→ **Work request**
Check every line of the entries for "focus", and copy the lines that hold it.

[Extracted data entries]
....
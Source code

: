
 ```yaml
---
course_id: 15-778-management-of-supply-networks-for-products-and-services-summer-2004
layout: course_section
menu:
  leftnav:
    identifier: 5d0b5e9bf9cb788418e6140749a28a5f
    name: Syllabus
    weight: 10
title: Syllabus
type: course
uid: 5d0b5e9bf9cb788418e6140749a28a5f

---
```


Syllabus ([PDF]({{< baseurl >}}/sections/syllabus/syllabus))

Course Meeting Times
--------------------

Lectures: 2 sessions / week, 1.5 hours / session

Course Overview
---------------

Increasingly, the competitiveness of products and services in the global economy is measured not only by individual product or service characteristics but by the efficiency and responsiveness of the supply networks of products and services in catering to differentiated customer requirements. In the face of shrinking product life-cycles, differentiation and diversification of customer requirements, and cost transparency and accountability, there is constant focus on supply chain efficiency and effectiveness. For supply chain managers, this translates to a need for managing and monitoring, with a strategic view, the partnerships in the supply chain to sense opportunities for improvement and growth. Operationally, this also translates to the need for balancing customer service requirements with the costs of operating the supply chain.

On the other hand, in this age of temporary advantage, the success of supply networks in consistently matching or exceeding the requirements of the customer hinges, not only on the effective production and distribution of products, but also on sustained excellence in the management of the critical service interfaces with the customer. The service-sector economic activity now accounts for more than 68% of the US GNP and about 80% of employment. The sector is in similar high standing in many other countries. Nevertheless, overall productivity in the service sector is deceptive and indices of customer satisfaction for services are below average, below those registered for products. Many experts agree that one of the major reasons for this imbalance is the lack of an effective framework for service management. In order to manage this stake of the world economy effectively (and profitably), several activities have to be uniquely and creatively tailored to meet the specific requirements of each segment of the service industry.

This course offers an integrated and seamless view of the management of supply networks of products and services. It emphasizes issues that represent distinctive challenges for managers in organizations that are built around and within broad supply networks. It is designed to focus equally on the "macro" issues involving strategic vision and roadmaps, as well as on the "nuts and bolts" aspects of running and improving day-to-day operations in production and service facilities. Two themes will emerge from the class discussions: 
....
→ **Written answer**
Increasingly, the competitiveness of products and services in the global economy is measured not only by individual product or service characteristics but by the efficiency and responsiveness of the supply networks of products and services in catering to differentiated customer requirements. In the face of shrinking product life-cycles, differentiation and diversification of customer requirements, and cost transparency and accountability, there is constant focus on supply chain efficiency and effectiveness. For supply chain managers, this translates to a need for managing and monitoring, with a strategic view, the partnerships in the supply chain to sense opportunities for improvement and growth. Operationally, this also translates to the need for balancing customer service requirements with the costs of operating the supply chain.
This course offers an integrated and seamless view of the management of supply networks of products and services. It emphasizes issues that represent distinctive challenges for managers in organizations that are built around and within broad supply networks. It is designed to focus equally on the "macro" issues involving strategic vision and roadmaps, as well as on the "nuts and bolts" aspects of running and improving day-to-day operations in production and service facilities. Two themes will emerge from the class discussions: 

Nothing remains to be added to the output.